“It’s not that simple,” he muttered, turning his face away from mine. We’d been sitting under this lonely lamp post for going on three hours and the conversation was all downhill. No one was in the wrong here, yet it seemed that we were continuing down a path to a broken goodbye. I didn’t know how to turn things around, and that was all I wanted to do. I barely heard his sad mumbling because I was too busy racking my brain for the right words that would be able to salvage what was left of this brokenness. Nothing that came to mind seemed like it was enough.
For what had to have been the hundredth time that night, I whispered, “I love you.”
“I love you, too. More than anything.”
I smiled, but in the yellowed light, it was obvious where the tears had been streaming down my face moments earlier. Tears that had been pooling behind my lids for months.
I hadn’t cried since the night we said goodbye.

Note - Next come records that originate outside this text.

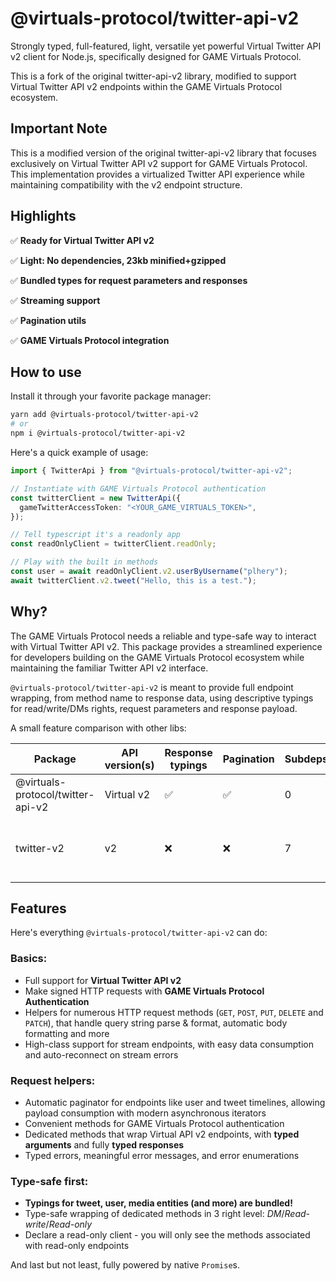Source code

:# @virtuals-protocol/twitter-api-v2

Strongly typed, full-featured, light, versatile yet powerful Virtual Twitter API v2 client for Node.js, specifically designed for GAME Virtuals Protocol.

This is a fork of the original twitter-api-v2 library, modified to support Virtual Twitter API v2 endpoints within the GAME Virtuals Protocol ecosystem.

## Important Note

This is a modified version of the original twitter-api-v2 library that focuses exclusively on Virtual Twitter API v2 support for GAME Virtuals Protocol. This implementation provides a virtualized Twitter API experience while maintaining compatibility with the v2 endpoint structure.

## Highlights

✅ **Ready for Virtual Twitter API v2**

✅ **Light: No dependencies, 23kb minified+gzipped**

✅ **Bundled types for request parameters and responses**

✅ **Streaming support**

✅ **Pagination utils**

✅ **GAME Virtuals Protocol integration**

## How to use

Install it through your favorite package manager:

```bash
yarn add @virtuals-protocol/twitter-api-v2
# or
npm i @virtuals-protocol/twitter-api-v2
```

Here's a quick example of usage:

```ts
import { TwitterApi } from "@virtuals-protocol/twitter-api-v2";

// Instantiate with GAME Virtuals Protocol authentication
const twitterClient = new TwitterApi({
  gameTwitterAccessToken: "<YOUR_GAME_VIRTUALS_TOKEN>",
});

// Tell typescript it's a readonly app
const readOnlyClient = twitterClient.readOnly;

// Play with the built in methods
const user = await readOnlyClient.v2.userByUsername("plhery");
await twitterClient.v2.tweet("Hello, this is a test.");
```

## Why?

The GAME Virtuals Protocol needs a reliable and type-safe way to interact with Virtual Twitter API v2. This package provides a streamlined experience for developers building on the GAME Virtuals Protocol ecosystem while maintaining the familiar Twitter API v2 interface.

`@virtuals-protocol/twitter-api-v2` is meant to provide full endpoint wrapping, from method name to response data, using descriptive typings for read/write/DMs rights, request parameters and response payload.

A small feature comparison with other libs:

| Package | API version(s) | Response typings | Pagination | Subdeps | Size (gzip) | Install size |
|---------|---------------|------------------|------------|----------|-------------|--------------|
| @virtuals-protocol/twitter-api-v2 | Virtual v2 | ✅ | ✅ | 0 | ~23 kB | [![install size badge](https://badgen.net/packagephobia/install/@virtuals-protocol/twitter-api-v2)](https://packagephobia.com/result?p=@virtuals-protocol/twitter-api-v2) |
| twitter-v2 | v2 | ❌ | ❌ | 7 | ~4.5 kB | [![twitter-v2 install size badge](https://badgen.net/packagephobia/install/twitter-v2)](https://packagephobia.com/result?p=twitter-v2) |

## Features

Here's everything `@virtuals-protocol/twitter-api-v2` can do:

### Basics:

- Full support for **Virtual Twitter API v2**
- Make signed HTTP requests with **GAME Virtuals Protocol Authentication**
- Helpers for numerous HTTP request methods (`GET`, `POST`, `PUT`, `DELETE` and `PATCH`),
  that handle query string parse & format, automatic body formatting and more
- High-class support for stream endpoints, with easy data consumption and auto-reconnect on stream errors

### Request helpers:

- Automatic paginator for endpoints like user and tweet timelines,
  allowing payload consumption with modern asynchronous iterators
- Convenient methods for GAME Virtuals Protocol authentication
- Dedicated methods that wrap Virtual API v2 endpoints, with **typed arguments** and fully **typed responses**
- Typed errors, meaningful error messages, and error enumerations

### Type-safe first:

- **Typings for tweet, user, media entities (and more) are bundled!**
- Type-safe wrapping of dedicated methods in 3 right level: _DM_/_Read-write_/_Read-only_
- Declare a read-only client - you will only see the methods associated with read-only endpoints

And last but not least, fully powered by native `Promise`s.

Now, a month after we finally made it back to hello, it was obvious that things were no longer the same. There was a distance that lingered even in our hugs. I cried when I told him this, and watched as his eyes went dark and he dropped his chin to his chest. I knew he felt it, too. It was almost as if we were closer to each other when we were hundreds of miles apart.
“Things weren’t supposed to go like this,” I choked. “I just, well…I don’t know. I guess I just had all these ideas of what it would be like when I finally got to be with you. And now it’s not what I imagined and it’s hard to take in.”
“I’m sorry,” he muttered. “I don’t know why it’s like that, but it is, and I’m so sorry.”
I bowed my head. I didn’t really think it was his fault. Sure, he could put in more effort, but then again, so could I. I mean, I was sorry too. It wouldn’t hurt to try harder…or would it? Things were supposed to get easier when we got back, but the complete opposite seems to have happened somehow. The saddest truth, now inescapable: we were infinitely closer when we were far, far away.